● Assignment:
From the listing below, copy only the lines running from the line that contains "of time limitations" to the line that contains "their chat history", both included.
BEGIN
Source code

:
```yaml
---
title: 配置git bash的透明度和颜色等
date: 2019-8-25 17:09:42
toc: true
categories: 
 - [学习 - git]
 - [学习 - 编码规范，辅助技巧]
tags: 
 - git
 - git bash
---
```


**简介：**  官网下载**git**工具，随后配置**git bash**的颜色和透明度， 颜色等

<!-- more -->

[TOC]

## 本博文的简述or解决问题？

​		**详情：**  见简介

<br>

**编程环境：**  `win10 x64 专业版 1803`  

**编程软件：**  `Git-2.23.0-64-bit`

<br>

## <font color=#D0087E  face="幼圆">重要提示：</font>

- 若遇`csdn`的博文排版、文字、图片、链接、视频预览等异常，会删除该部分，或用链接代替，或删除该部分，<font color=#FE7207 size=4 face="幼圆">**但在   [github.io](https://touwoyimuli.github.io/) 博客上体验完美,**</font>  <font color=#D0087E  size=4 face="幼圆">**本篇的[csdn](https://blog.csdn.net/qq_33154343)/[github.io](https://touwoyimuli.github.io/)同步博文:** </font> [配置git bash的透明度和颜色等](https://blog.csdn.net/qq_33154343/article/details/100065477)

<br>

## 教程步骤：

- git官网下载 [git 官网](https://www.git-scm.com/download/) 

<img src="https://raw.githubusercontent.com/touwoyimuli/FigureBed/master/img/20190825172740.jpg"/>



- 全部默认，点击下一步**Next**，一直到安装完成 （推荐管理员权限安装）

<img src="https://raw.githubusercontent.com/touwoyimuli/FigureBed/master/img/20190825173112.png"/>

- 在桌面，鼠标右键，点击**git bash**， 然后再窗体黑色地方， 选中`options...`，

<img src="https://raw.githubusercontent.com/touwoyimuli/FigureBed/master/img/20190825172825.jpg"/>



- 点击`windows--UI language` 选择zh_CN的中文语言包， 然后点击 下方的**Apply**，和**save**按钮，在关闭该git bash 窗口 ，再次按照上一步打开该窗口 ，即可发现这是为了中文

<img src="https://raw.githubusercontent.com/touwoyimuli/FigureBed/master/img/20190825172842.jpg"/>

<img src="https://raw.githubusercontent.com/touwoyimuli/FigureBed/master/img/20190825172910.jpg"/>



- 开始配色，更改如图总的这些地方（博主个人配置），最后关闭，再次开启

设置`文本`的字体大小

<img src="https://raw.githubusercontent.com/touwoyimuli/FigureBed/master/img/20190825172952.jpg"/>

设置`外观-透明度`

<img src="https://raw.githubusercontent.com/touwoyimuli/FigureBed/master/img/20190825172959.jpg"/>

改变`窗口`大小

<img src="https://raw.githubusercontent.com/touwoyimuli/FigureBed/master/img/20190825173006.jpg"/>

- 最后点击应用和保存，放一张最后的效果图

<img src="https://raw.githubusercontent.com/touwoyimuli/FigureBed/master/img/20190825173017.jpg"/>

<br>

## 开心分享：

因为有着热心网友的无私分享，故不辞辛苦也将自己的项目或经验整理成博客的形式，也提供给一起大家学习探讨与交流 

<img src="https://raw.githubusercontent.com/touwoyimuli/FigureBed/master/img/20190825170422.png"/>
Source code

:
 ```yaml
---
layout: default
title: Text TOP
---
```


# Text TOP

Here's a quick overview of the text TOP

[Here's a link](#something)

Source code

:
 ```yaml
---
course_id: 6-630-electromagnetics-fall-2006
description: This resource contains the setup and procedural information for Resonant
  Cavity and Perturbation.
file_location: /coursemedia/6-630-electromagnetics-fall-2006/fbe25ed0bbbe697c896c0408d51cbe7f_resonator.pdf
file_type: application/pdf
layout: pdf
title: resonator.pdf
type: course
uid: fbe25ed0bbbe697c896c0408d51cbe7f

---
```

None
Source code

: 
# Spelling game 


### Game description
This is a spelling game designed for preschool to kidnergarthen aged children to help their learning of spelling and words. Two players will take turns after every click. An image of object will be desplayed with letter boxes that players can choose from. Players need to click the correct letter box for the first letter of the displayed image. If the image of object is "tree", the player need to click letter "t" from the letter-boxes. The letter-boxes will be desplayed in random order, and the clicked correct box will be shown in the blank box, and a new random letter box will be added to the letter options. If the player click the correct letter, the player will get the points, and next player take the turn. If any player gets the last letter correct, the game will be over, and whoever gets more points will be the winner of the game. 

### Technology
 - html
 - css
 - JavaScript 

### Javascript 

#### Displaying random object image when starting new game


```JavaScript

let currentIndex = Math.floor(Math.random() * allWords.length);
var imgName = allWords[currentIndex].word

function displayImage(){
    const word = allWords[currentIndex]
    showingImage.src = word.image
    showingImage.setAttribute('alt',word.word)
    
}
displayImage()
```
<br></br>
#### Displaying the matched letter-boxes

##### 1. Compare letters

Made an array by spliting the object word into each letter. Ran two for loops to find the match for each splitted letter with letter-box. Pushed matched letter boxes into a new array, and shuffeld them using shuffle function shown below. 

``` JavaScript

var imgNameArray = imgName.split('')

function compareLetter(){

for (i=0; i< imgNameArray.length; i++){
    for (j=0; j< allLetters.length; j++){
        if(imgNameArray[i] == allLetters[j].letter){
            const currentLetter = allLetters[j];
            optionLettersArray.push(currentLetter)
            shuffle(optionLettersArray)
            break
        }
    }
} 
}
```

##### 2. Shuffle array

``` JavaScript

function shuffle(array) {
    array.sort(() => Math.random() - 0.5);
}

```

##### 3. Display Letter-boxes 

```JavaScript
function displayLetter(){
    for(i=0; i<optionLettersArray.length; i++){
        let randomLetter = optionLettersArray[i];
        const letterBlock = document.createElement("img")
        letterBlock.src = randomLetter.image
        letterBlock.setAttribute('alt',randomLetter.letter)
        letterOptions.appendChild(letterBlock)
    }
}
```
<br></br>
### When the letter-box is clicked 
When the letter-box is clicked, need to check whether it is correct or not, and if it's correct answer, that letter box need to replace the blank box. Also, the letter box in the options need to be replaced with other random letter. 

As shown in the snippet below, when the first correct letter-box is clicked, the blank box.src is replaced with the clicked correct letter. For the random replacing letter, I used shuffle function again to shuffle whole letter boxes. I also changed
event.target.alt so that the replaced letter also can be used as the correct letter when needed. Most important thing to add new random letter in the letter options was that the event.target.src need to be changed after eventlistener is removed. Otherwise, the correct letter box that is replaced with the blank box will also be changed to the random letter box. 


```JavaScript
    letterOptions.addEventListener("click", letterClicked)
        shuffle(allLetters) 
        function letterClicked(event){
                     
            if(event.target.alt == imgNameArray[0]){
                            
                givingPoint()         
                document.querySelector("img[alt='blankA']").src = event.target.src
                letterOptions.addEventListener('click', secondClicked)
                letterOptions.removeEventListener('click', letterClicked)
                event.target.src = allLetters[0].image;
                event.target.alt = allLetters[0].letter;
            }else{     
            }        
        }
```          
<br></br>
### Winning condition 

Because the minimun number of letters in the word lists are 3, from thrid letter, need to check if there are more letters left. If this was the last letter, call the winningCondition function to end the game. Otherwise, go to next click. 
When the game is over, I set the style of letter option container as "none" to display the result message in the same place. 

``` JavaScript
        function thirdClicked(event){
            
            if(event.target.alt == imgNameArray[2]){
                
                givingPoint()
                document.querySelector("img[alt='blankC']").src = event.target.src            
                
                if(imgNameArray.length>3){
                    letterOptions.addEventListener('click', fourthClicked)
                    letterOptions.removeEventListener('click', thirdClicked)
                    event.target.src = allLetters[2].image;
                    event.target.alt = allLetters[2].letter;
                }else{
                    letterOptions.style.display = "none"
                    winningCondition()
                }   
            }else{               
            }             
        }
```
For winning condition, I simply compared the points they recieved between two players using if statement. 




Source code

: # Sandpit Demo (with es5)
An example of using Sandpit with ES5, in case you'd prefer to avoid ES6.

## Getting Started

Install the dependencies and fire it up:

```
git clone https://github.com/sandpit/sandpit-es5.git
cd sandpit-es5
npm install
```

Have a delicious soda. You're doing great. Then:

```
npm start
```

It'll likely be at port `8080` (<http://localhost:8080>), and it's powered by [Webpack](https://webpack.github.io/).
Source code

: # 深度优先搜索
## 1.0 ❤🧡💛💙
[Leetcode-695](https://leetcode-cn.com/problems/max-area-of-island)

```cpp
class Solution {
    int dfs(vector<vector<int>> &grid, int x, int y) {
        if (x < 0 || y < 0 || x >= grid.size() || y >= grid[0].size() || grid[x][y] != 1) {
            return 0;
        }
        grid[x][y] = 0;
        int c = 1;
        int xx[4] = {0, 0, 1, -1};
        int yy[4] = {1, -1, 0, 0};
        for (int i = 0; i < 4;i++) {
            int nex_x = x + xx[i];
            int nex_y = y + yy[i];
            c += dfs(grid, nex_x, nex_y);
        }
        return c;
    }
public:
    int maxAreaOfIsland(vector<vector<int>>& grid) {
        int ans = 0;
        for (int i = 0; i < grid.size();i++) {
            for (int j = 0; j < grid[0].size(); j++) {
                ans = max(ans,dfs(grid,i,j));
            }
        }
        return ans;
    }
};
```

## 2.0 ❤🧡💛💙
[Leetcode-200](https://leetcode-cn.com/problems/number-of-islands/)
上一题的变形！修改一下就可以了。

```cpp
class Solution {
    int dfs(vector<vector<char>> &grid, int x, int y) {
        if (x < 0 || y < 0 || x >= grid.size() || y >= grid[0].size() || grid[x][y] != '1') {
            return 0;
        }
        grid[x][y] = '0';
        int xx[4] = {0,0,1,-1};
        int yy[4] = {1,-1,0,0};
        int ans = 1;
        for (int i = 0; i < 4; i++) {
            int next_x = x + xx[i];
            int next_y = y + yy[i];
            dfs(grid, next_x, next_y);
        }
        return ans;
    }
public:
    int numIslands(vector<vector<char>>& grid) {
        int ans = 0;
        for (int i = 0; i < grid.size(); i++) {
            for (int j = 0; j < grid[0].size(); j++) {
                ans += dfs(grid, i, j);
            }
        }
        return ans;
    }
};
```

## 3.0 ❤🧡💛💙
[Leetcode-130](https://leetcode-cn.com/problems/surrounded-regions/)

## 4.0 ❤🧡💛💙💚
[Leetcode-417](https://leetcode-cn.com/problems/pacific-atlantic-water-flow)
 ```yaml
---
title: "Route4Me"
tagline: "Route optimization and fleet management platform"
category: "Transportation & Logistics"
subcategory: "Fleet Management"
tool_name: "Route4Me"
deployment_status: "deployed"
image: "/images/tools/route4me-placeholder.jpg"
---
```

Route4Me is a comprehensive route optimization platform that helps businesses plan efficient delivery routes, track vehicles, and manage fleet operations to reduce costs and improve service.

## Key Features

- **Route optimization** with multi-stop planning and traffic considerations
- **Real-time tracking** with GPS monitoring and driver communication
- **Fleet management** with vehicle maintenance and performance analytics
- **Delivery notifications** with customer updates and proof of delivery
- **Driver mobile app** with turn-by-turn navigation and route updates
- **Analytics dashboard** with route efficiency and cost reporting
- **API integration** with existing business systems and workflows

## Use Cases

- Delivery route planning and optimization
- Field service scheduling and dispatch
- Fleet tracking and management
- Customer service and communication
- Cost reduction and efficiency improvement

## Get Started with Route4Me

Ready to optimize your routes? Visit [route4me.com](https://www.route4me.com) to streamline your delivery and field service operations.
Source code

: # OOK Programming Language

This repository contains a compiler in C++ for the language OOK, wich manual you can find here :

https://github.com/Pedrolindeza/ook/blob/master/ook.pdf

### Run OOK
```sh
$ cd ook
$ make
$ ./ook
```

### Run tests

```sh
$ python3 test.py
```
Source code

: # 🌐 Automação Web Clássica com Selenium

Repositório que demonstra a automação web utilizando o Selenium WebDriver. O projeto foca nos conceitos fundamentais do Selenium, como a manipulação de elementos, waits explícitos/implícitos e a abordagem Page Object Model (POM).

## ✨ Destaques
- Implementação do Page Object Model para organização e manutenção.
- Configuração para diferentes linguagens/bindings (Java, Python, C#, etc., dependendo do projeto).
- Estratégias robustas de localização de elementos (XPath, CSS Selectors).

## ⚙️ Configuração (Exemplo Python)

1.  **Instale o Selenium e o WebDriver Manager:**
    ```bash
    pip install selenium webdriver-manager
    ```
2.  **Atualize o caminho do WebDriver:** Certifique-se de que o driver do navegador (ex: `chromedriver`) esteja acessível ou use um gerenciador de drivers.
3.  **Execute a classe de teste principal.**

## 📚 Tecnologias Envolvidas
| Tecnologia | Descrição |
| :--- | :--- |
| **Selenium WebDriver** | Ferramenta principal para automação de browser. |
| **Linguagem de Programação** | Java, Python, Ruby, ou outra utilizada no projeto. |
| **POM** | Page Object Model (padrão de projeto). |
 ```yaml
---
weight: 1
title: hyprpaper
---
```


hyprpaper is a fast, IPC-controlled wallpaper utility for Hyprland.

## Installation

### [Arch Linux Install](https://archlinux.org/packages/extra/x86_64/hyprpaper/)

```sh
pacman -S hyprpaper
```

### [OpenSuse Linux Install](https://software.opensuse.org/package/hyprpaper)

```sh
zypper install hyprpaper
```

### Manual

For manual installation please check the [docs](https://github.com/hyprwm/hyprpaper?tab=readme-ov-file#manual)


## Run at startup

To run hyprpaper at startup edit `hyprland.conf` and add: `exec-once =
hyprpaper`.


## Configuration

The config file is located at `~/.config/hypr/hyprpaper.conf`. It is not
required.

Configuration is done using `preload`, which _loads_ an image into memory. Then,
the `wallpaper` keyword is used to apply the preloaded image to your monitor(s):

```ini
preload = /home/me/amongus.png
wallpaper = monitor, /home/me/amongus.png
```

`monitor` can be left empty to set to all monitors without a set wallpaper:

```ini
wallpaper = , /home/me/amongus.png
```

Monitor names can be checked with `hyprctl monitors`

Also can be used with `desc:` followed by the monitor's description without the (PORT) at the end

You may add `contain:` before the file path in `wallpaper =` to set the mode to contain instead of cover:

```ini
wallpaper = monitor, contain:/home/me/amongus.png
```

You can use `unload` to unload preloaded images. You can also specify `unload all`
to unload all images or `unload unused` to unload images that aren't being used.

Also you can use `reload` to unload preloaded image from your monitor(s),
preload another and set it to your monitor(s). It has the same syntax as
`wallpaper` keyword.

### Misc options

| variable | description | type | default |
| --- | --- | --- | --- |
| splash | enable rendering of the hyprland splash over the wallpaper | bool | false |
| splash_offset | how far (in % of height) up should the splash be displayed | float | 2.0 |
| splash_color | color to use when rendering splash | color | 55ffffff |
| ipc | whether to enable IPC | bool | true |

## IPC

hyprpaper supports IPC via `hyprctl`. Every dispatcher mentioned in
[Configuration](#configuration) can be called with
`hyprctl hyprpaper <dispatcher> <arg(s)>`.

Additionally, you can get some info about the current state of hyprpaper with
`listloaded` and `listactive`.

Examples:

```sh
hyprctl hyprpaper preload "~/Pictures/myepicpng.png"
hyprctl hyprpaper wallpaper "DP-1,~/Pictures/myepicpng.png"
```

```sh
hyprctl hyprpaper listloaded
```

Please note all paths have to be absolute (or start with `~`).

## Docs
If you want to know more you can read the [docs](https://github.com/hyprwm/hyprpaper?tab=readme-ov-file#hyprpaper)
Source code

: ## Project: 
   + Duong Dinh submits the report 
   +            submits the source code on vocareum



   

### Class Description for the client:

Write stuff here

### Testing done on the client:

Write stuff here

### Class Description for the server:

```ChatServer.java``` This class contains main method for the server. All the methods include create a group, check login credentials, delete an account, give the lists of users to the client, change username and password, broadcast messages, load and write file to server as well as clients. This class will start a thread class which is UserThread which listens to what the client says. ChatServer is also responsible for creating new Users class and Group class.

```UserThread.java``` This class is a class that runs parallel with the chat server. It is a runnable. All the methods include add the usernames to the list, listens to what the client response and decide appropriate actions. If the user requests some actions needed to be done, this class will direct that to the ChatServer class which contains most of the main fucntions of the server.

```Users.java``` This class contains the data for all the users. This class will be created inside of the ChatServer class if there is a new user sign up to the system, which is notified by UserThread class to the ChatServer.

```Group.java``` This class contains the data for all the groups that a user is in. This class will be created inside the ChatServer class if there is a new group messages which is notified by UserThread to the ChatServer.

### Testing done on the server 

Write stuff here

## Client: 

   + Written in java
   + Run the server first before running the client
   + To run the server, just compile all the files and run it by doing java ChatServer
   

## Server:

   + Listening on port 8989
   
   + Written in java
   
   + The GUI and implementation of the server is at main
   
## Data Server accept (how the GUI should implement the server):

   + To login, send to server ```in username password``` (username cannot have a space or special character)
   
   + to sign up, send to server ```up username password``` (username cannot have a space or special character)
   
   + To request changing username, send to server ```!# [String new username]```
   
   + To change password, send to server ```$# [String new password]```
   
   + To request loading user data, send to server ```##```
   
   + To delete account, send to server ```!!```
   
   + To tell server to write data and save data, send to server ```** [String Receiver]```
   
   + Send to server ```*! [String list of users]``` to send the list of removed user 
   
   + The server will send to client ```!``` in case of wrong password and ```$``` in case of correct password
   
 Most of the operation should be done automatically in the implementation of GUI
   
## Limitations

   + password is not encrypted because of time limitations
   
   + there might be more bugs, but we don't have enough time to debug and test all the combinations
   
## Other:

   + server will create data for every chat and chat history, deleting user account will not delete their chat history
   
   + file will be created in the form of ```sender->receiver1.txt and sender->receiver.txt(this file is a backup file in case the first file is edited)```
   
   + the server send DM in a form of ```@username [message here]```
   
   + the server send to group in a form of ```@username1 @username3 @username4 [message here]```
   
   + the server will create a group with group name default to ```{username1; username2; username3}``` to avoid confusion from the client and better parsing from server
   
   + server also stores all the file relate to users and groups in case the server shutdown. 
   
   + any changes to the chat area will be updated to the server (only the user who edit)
END
● Written answer:
   + password is not encrypted because of time limitations
   
   + there might be more bugs, but we don't have enough time to debug and test all the combinations
   
## Other:

   + server will create data for every chat and chat history, deleting user account will not delete their chat history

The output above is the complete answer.